### Instructions to follow:
A word-for-word copy of the data is what's wanted, with no pictures.

### Stored data entries:
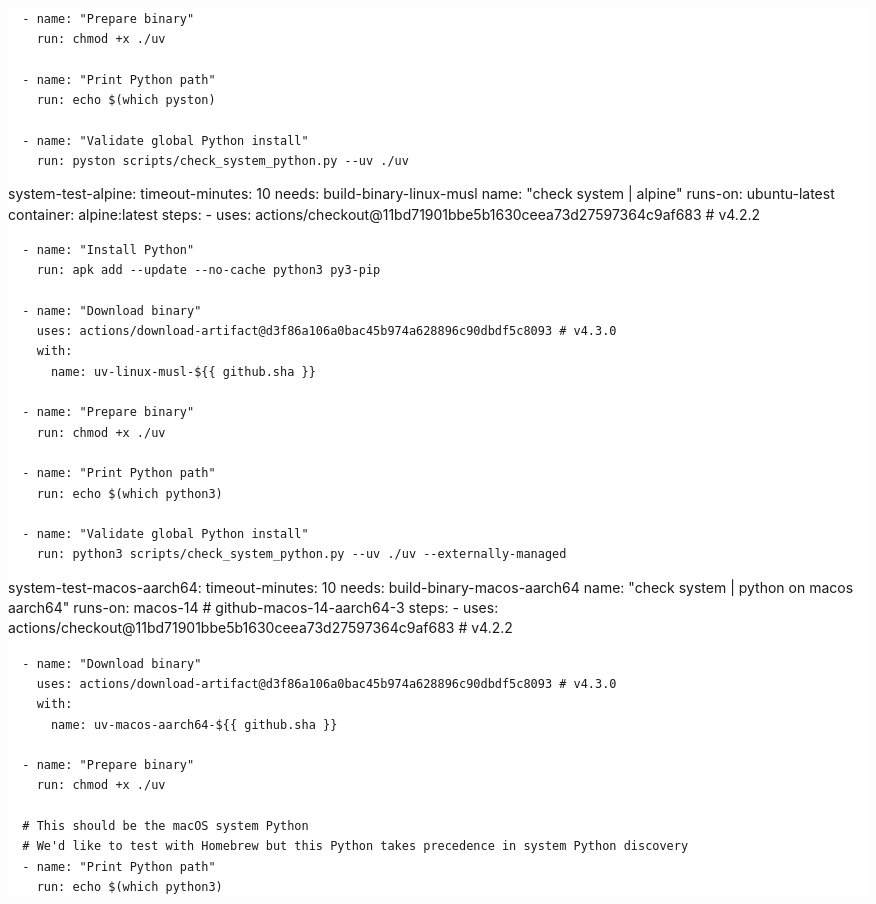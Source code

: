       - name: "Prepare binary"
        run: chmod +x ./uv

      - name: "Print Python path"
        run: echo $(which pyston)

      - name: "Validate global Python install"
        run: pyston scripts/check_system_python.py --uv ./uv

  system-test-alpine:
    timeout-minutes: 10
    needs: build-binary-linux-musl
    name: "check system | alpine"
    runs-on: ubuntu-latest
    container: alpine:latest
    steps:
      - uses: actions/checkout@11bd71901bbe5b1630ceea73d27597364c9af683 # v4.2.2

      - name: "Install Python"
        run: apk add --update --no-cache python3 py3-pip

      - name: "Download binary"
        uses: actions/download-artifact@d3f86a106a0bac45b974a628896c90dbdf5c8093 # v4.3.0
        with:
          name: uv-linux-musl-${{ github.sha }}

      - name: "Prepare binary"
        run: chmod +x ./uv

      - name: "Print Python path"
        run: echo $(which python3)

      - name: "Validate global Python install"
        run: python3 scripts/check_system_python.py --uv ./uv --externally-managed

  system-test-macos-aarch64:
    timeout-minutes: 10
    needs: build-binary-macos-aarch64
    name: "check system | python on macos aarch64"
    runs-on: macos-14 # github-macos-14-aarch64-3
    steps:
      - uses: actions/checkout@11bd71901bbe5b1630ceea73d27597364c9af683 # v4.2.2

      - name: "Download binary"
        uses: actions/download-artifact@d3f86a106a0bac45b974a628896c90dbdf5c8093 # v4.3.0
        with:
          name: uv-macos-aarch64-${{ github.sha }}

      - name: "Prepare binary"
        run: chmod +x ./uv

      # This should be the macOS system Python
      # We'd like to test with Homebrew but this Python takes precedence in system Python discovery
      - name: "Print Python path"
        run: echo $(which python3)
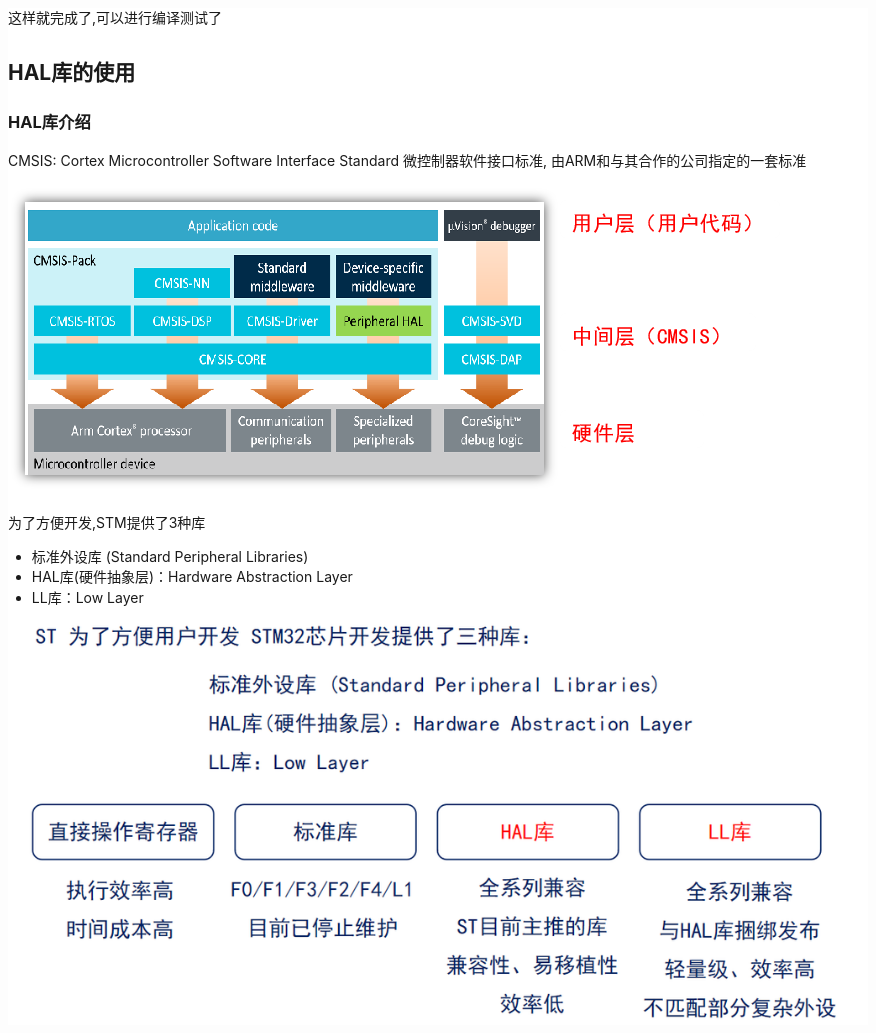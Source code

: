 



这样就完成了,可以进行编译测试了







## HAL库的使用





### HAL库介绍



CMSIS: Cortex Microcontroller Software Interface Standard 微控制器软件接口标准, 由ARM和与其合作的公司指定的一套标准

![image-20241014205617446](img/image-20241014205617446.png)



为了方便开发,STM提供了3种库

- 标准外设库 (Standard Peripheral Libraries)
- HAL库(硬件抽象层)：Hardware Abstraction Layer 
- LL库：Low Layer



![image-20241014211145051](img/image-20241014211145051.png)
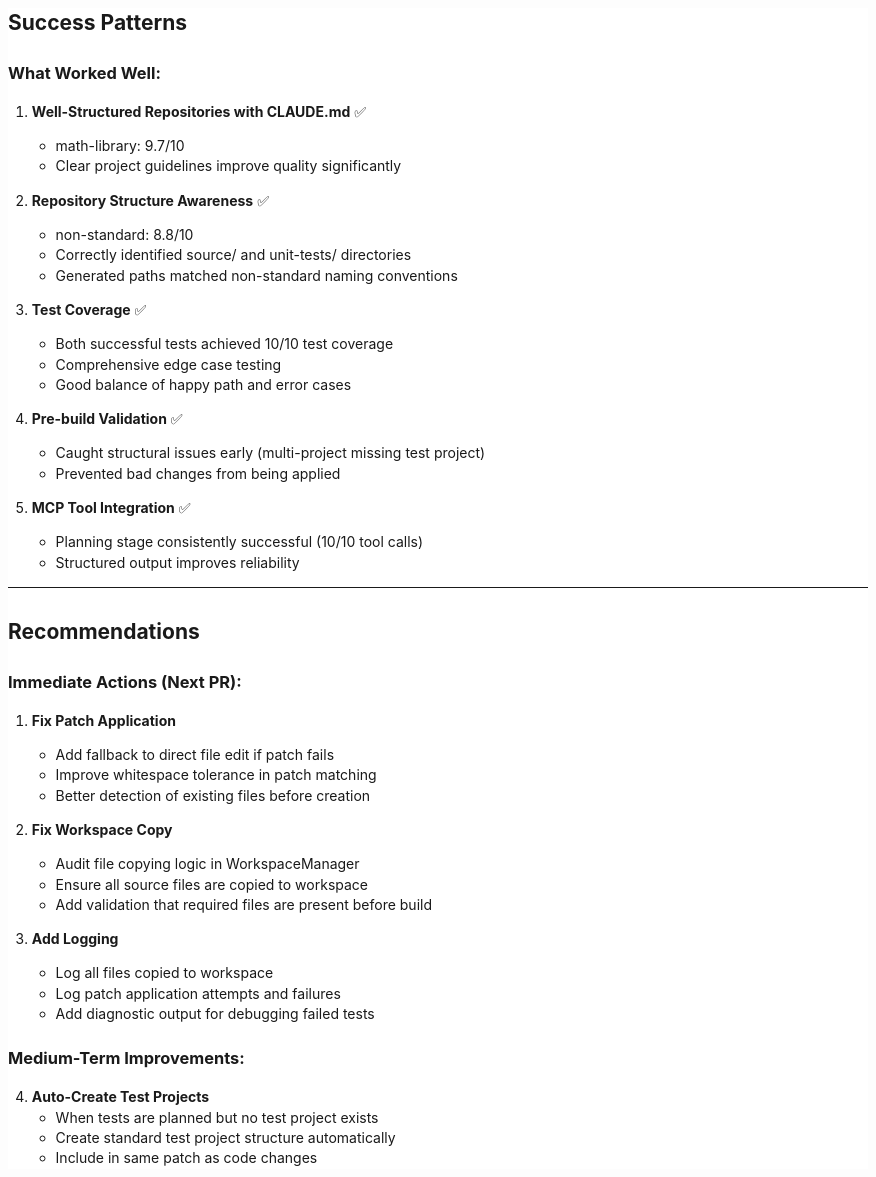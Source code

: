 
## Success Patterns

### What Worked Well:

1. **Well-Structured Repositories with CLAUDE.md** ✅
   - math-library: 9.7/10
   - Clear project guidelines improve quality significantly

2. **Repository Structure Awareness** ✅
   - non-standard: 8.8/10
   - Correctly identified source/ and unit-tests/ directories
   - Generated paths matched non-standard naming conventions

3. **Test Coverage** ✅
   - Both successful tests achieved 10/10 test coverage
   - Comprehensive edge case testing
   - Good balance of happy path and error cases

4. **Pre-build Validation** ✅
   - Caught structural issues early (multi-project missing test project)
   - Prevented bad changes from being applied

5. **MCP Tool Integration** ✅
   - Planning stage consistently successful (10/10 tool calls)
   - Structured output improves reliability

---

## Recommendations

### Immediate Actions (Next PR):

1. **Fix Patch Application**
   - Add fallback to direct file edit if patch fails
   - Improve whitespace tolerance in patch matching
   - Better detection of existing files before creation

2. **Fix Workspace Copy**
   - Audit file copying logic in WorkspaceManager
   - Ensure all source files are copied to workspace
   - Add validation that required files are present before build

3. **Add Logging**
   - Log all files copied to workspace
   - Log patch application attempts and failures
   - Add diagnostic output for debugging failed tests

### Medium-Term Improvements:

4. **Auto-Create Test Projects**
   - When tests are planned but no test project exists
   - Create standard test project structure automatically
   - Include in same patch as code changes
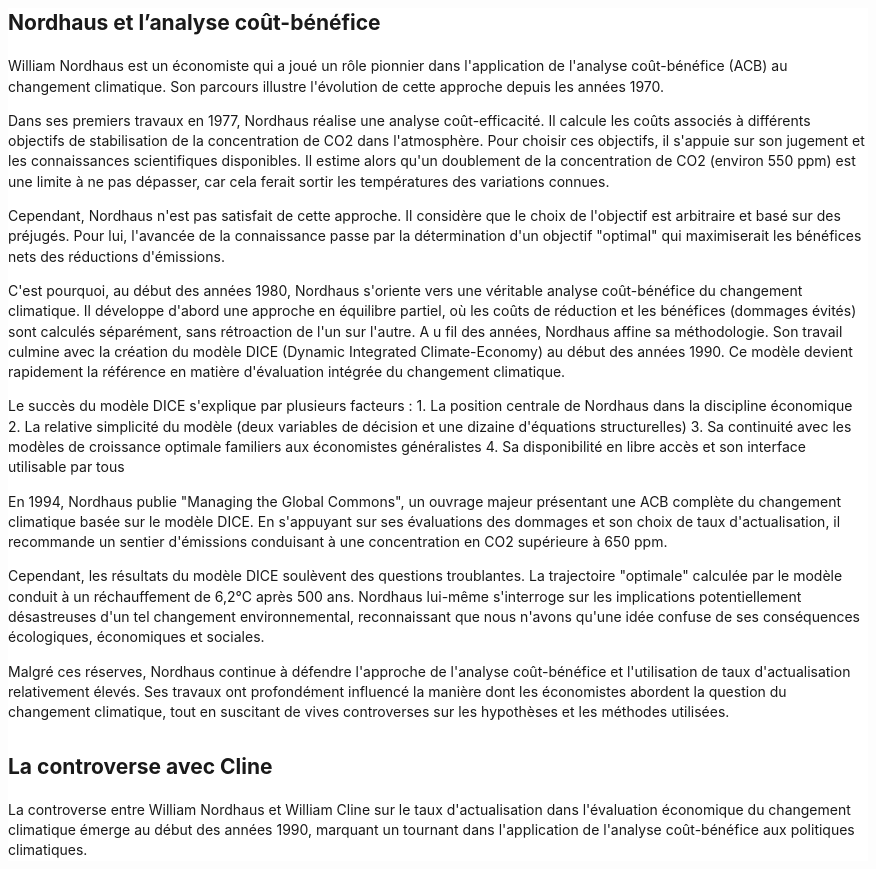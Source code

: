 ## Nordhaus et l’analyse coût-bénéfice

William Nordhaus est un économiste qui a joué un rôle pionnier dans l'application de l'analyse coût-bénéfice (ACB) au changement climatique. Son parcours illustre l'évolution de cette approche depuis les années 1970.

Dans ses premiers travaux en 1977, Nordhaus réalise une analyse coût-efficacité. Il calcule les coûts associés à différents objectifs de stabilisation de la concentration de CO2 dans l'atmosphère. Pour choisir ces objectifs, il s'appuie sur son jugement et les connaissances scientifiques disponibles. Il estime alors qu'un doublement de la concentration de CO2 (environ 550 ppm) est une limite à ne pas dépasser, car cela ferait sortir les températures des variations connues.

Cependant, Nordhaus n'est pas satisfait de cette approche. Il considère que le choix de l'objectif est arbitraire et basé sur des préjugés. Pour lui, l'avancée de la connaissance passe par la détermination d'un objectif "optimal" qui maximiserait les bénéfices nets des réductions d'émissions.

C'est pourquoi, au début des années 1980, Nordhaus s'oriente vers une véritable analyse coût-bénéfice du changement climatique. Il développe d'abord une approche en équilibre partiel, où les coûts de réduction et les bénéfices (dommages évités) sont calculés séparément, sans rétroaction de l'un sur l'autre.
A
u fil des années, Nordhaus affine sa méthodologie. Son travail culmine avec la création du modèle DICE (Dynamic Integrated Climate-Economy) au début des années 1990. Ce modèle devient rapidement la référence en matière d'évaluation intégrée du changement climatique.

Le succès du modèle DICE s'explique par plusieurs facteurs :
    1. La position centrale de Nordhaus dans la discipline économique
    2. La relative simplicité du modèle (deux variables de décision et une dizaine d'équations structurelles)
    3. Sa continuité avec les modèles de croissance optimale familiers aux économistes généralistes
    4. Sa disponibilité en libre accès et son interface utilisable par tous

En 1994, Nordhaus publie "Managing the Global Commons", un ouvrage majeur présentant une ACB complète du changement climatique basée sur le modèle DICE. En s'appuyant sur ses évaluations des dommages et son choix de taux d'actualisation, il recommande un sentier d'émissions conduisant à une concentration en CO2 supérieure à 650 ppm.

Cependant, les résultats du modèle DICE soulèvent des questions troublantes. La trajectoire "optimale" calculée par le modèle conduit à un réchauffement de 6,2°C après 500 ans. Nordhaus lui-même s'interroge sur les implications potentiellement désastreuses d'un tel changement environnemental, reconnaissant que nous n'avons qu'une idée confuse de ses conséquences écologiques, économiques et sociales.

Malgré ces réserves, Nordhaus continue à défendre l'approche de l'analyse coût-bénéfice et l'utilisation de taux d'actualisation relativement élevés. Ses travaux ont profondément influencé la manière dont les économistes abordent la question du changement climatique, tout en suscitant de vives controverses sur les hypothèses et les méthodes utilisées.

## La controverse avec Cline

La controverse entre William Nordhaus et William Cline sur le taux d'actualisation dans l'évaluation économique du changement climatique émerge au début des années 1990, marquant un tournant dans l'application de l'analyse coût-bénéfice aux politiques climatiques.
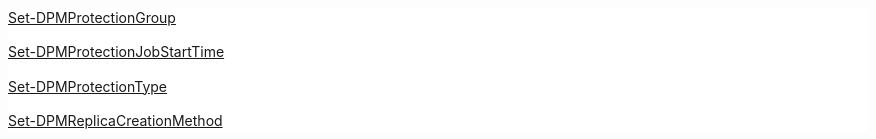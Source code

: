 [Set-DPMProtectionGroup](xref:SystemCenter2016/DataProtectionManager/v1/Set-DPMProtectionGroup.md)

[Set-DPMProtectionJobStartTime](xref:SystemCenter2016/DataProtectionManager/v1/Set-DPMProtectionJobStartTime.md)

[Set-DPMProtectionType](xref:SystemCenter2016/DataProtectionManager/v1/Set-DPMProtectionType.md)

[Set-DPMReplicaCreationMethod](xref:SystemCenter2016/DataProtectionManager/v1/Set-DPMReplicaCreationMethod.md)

### Solution for this task:
Source code

:       - name: "Prepare binary"
        run: chmod +x ./uv

      - name: "Print Python path"
        run: echo $(which pyston)

      - name: "Validate global Python install"
        run: pyston scripts/check_system_python.py --uv ./uv

  system-test-alpine:
    timeout-minutes: 10
    needs: build-binary-linux-musl
    name: "check system | alpine"
    runs-on: ubuntu-latest
    container: alpine:latest
    steps:
      - uses: actions/checkout@11bd71901bbe5b1630ceea73d27597364c9af683 # v4.2.2

      - name: "Install Python"
        run: apk add --update --no-cache python3 py3-pip

      - name: "Download binary"
        uses: actions/download-artifact@d3f86a106a0bac45b974a628896c90dbdf5c8093 # v4.3.0
        with:
          name: uv-linux-musl-${{ github.sha }}

      - name: "Prepare binary"
        run: chmod +x ./uv

      - name: "Print Python path"
        run: echo $(which python3)

      - name: "Validate global Python install"
        run: python3 scripts/check_system_python.py --uv ./uv --externally-managed

  system-test-macos-aarch64:
    timeout-minutes: 10
    needs: build-binary-macos-aarch64
    name: "check system | python on macos aarch64"
    runs-on: macos-14 # github-macos-14-aarch64-3
    steps:
      - uses: actions/checkout@11bd71901bbe5b1630ceea73d27597364c9af683 # v4.2.2

      - name: "Download binary"
        uses: actions/download-artifact@d3f86a106a0bac45b974a628896c90dbdf5c8093 # v4.3.0
        with:
          name: uv-macos-aarch64-${{ github.sha }}

      - name: "Prepare binary"
        run: chmod +x ./uv

      # This should be the macOS system Python
      # We'd like to test with Homebrew but this Python takes precedence in system Python discovery
      - name: "Print Python path"
        run: echo $(which python3)
Source code

: 



这样就完成了,可以进行编译测试了







## HAL库的使用





### HAL库介绍



CMSIS: Cortex Microcontroller Software Interface Standard 微控制器软件接口标准, 由ARM和与其合作的公司指定的一套标准

![image-20241014205617446](img/image-20241014205617446.png)



为了方便开发,STM提供了3种库

- 标准外设库 (Standard Peripheral Libraries)
- HAL库(硬件抽象层)：Hardware Abstraction Layer 
- LL库：Low Layer



![image-20241014211145051](img/image-20241014211145051.png)
Source code

: 
## Success Patterns

### What Worked Well:

1. **Well-Structured Repositories with CLAUDE.md** ✅
   - math-library: 9.7/10
   - Clear project guidelines improve quality significantly

2. **Repository Structure Awareness** ✅
   - non-standard: 8.8/10
   - Correctly identified source/ and unit-tests/ directories
   - Generated paths matched non-standard naming conventions

3. **Test Coverage** ✅
   - Both successful tests achieved 10/10 test coverage
   - Comprehensive edge case testing
   - Good balance of happy path and error cases

4. **Pre-build Validation** ✅
   - Caught structural issues early (multi-project missing test project)
   - Prevented bad changes from being applied

5. **MCP Tool Integration** ✅
   - Planning stage consistently successful (10/10 tool calls)
   - Structured output improves reliability

---

## Recommendations

### Immediate Actions (Next PR):

1. **Fix Patch Application**
   - Add fallback to direct file edit if patch fails
   - Improve whitespace tolerance in patch matching
   - Better detection of existing files before creation

2. **Fix Workspace Copy**
   - Audit file copying logic in WorkspaceManager
   - Ensure all source files are copied to workspace
   - Add validation that required files are present before build

3. **Add Logging**
   - Log all files copied to workspace
   - Log patch application attempts and failures
   - Add diagnostic output for debugging failed tests

### Medium-Term Improvements:

4. **Auto-Create Test Projects**
   - When tests are planned but no test project exists
   - Create standard test project structure automatically
   - Include in same patch as code changes
Source code

: ## Nordhaus et l’analyse coût-bénéfice

William Nordhaus est un économiste qui a joué un rôle pionnier dans l'application de l'analyse coût-bénéfice (ACB) au changement climatique. Son parcours illustre l'évolution de cette approche depuis les années 1970.

Dans ses premiers travaux en 1977, Nordhaus réalise une analyse coût-efficacité. Il calcule les coûts associés à différents objectifs de stabilisation de la concentration de CO2 dans l'atmosphère. Pour choisir ces objectifs, il s'appuie sur son jugement et les connaissances scientifiques disponibles. Il estime alors qu'un doublement de la concentration de CO2 (environ 550 ppm) est une limite à ne pas dépasser, car cela ferait sortir les températures des variations connues.

Cependant, Nordhaus n'est pas satisfait de cette approche. Il considère que le choix de l'objectif est arbitraire et basé sur des préjugés. Pour lui, l'avancée de la connaissance passe par la détermination d'un objectif "optimal" qui maximiserait les bénéfices nets des réductions d'émissions.

C'est pourquoi, au début des années 1980, Nordhaus s'oriente vers une véritable analyse coût-bénéfice du changement climatique. Il développe d'abord une approche en équilibre partiel, où les coûts de réduction et les bénéfices (dommages évités) sont calculés séparément, sans rétroaction de l'un sur l'autre.
A
u fil des années, Nordhaus affine sa méthodologie. Son travail culmine avec la création du modèle DICE (Dynamic Integrated Climate-Economy) au début des années 1990. Ce modèle devient rapidement la référence en matière d'évaluation intégrée du changement climatique.

Le succès du modèle DICE s'explique par plusieurs facteurs :
    1. La position centrale de Nordhaus dans la discipline économique
    2. La relative simplicité du modèle (deux variables de décision et une dizaine d'équations structurelles)
    3. Sa continuité avec les modèles de croissance optimale familiers aux économistes généralistes
    4. Sa disponibilité en libre accès et son interface utilisable par tous

En 1994, Nordhaus publie "Managing the Global Commons", un ouvrage majeur présentant une ACB complète du changement climatique basée sur le modèle DICE. En s'appuyant sur ses évaluations des dommages et son choix de taux d'actualisation, il recommande un sentier d'émissions conduisant à une concentration en CO2 supérieure à 650 ppm.

Cependant, les résultats du modèle DICE soulèvent des questions troublantes. La trajectoire "optimale" calculée par le modèle conduit à un réchauffement de 6,2°C après 500 ans. Nordhaus lui-même s'interroge sur les implications potentiellement désastreuses d'un tel changement environnemental, reconnaissant que nous n'avons qu'une idée confuse de ses conséquences écologiques, économiques et sociales.

Malgré ces réserves, Nordhaus continue à défendre l'approche de l'analyse coût-bénéfice et l'utilisation de taux d'actualisation relativement élevés. Ses travaux ont profondément influencé la manière dont les économistes abordent la question du changement climatique, tout en suscitant de vives controverses sur les hypothèses et les méthodes utilisées.

## La controverse avec Cline

La controverse entre William Nordhaus et William Cline sur le taux d'actualisation dans l'évaluation économique du changement climatique émerge au début des années 1990, marquant un tournant dans l'application de l'analyse coût-bénéfice aux politiques climatiques.
Source code

: [Set-DPMProtectionGroup](xref:SystemCenter2016/DataProtectionManager/v1/Set-DPMProtectionGroup.md)

[Set-DPMProtectionJobStartTime](xref:SystemCenter2016/DataProtectionManager/v1/Set-DPMProtectionJobStartTime.md)

[Set-DPMProtectionType](xref:SystemCenter2016/DataProtectionManager/v1/Set-DPMProtectionType.md)

[Set-DPMReplicaCreationMethod](xref:SystemCenter2016/DataProtectionManager/v1/Set-DPMReplicaCreationMethod.md)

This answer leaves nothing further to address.